- Task to complete -
Filter the entries, keeping every line with the word "email".

- Records for processing -

- - - -

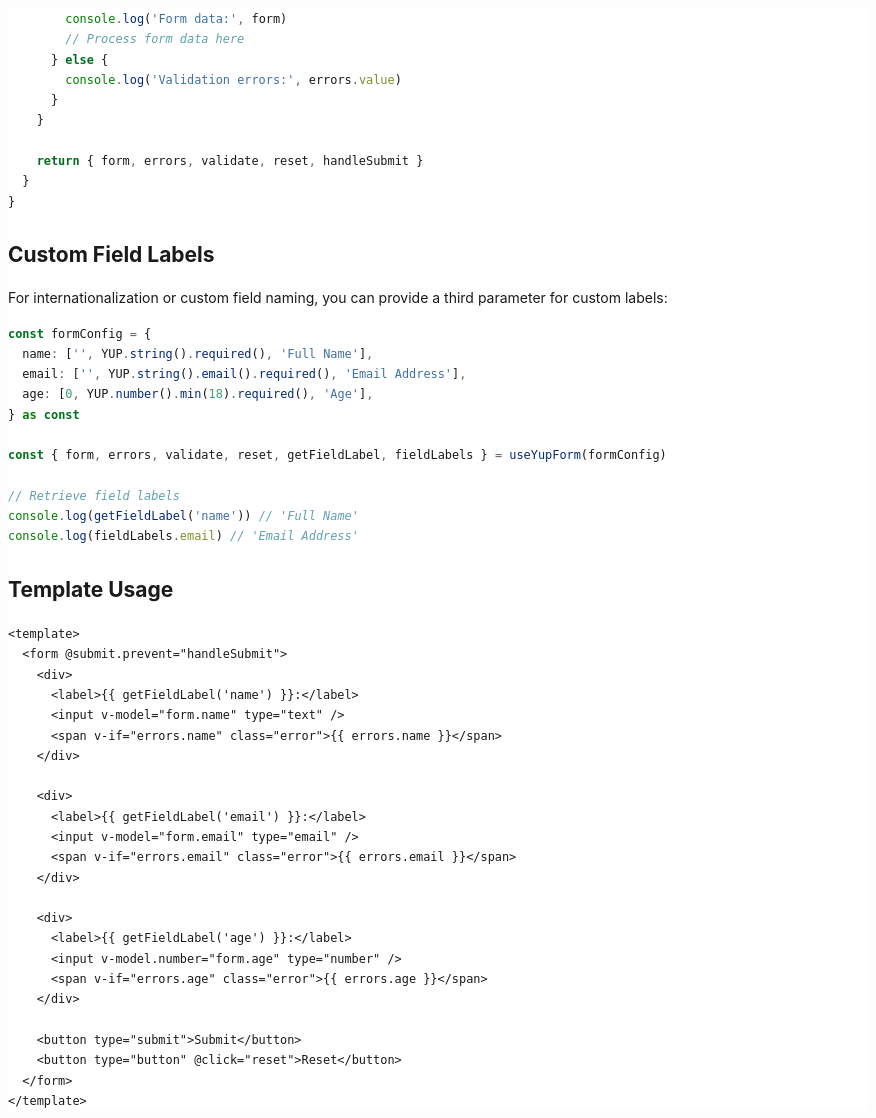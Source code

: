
 ```typescript
        console.log('Form data:', form)
        // Process form data here
      } else {
        console.log('Validation errors:', errors.value)
      }
    }

    return { form, errors, validate, reset, handleSubmit }
  }
}
```

## Custom Field Labels

For internationalization or custom field naming, you can provide a third parameter for custom labels:

```typescript
const formConfig = {
  name: ['', YUP.string().required(), 'Full Name'],
  email: ['', YUP.string().email().required(), 'Email Address'],
  age: [0, YUP.number().min(18).required(), 'Age'],
} as const

const { form, errors, validate, reset, getFieldLabel, fieldLabels } = useYupForm(formConfig)

// Retrieve field labels
console.log(getFieldLabel('name')) // 'Full Name'
console.log(fieldLabels.email) // 'Email Address'
```

## Template Usage

```vue
<template>
  <form @submit.prevent="handleSubmit">
    <div>
      <label>{{ getFieldLabel('name') }}:</label>
      <input v-model="form.name" type="text" />
      <span v-if="errors.name" class="error">{{ errors.name }}</span>
    </div>

    <div>
      <label>{{ getFieldLabel('email') }}:</label>
      <input v-model="form.email" type="email" />
      <span v-if="errors.email" class="error">{{ errors.email }}</span>
    </div>

    <div>
      <label>{{ getFieldLabel('age') }}:</label>
      <input v-model.number="form.age" type="number" />
      <span v-if="errors.age" class="error">{{ errors.age }}</span>
    </div>

    <button type="submit">Submit</button>
    <button type="button" @click="reset">Reset</button>
  </form>
</template>
```

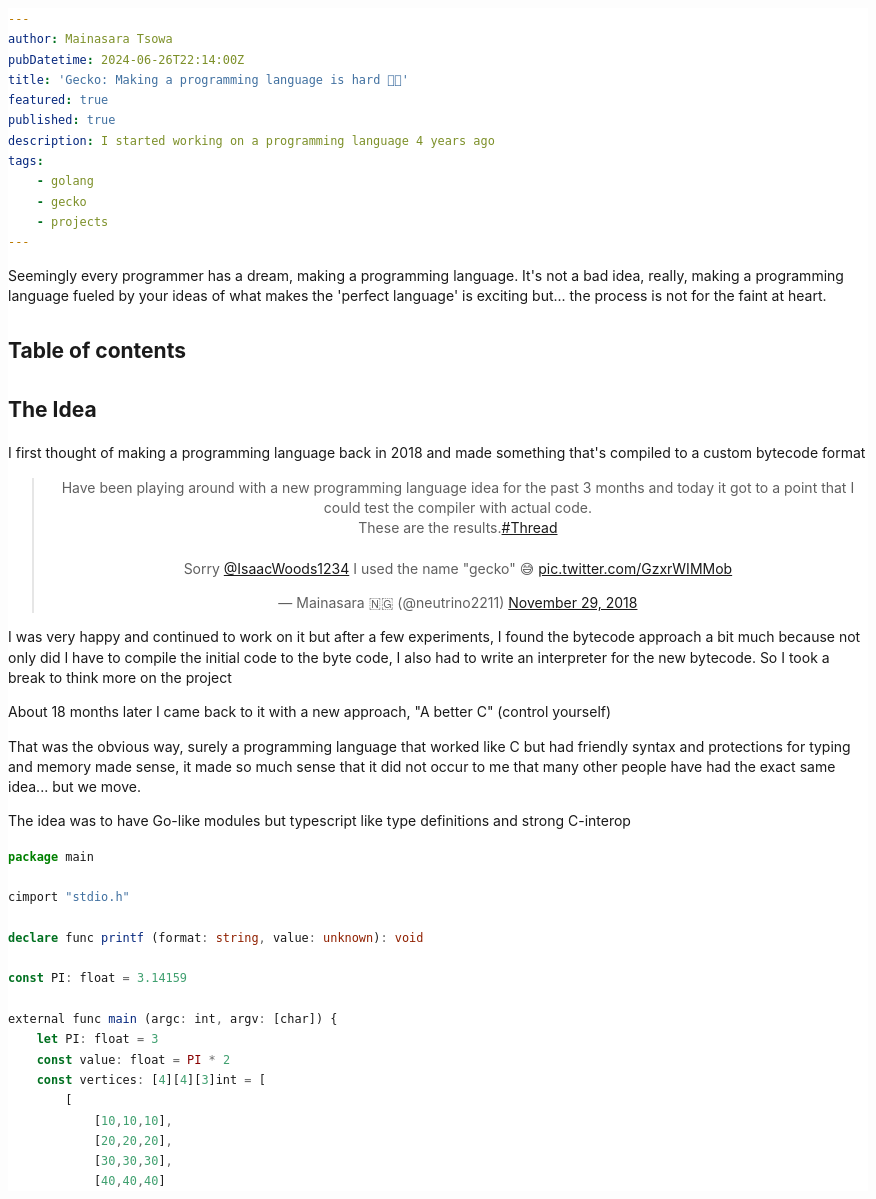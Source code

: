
 ```yaml
---
author: Mainasara Tsowa
pubDatetime: 2024-06-26T22:14:00Z
title: 'Gecko: Making a programming language is hard 😮‍💨'
featured: true
published: true
description: I started working on a programming language 4 years ago
tags:
    - golang
    - gecko
    - projects
---
```


Seemingly every programmer has a dream, making a programming language. It's not a bad idea, really, making a programming language fueled by your ideas of what makes the 'perfect language' is exciting but... the process is not for the faint at heart.

## Table of contents

## The Idea

I first thought of making a programming language back in 2018 and made something that's compiled to a custom bytecode format

<blockquote class="twitter-tweet" data-dnt="true" align="center"><p lang="en" dir="ltr">Have been playing around with a new programming language idea for the past 3 months and today it got to a point that I could test the compiler with actual code.<br>These are the results.<a href="https://twitter.com/hashtag/Thread?src=hash&amp;ref_src=twsrc%5Etfw">#Thread</a><br><br>Sorry <a href="https://twitter.com/IsaacWoods1234?ref_src=twsrc%5Etfw">@IsaacWoods1234</a> I used the name &quot;gecko&quot; 😅 <a href="https://t.co/GzxrWIMMob">pic.twitter.com/GzxrWIMMob</a></p>&mdash; Mainasara 🇳🇬 (@neutrino2211) <a href="https://twitter.com/neutrino2211/status/1067941123904233473?ref_src=twsrc%5Etfw">November 29, 2018</a></blockquote>
<script async src="https://platform.twitter.com/widgets.js" charset="utf-8"></script>

I was very happy and continued to work on it but after a few experiments, I found the bytecode approach a bit much because not only did I have to compile the initial code to the byte code, I also had to write an interpreter for the new bytecode. So I took a break to think more on the project

About 18 months later I came back to it with a new approach, "A better C" (control yourself)

That was the obvious way, surely a programming language that worked like C but had friendly syntax and protections for typing and memory made sense, it made so much sense that it did not occur to me that many other people have had the exact same idea... but we move.

The idea was to have Go-like modules but typescript like type definitions and strong C-interop

```typescript
package main

cimport "stdio.h"

declare func printf (format: string, value: unknown): void

const PI: float = 3.14159

external func main (argc: int, argv: [char]) {
    let PI: float = 3
    const value: float = PI * 2
    const vertices: [4][4][3]int = [
        [
            [10,10,10],
            [20,20,20],
            [30,30,30],
            [40,40,40]
```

- - - -

- Response area -
  email: ['', YUP.string().email().required(), 'Email Address'],
console.log(fieldLabels.email) // 'Email Address'
      <label>{{ getFieldLabel('email') }}:</label>
      <input v-model="form.email" type="email" />
      <span v-if="errors.email" class="error">{{ errors.email }}</span>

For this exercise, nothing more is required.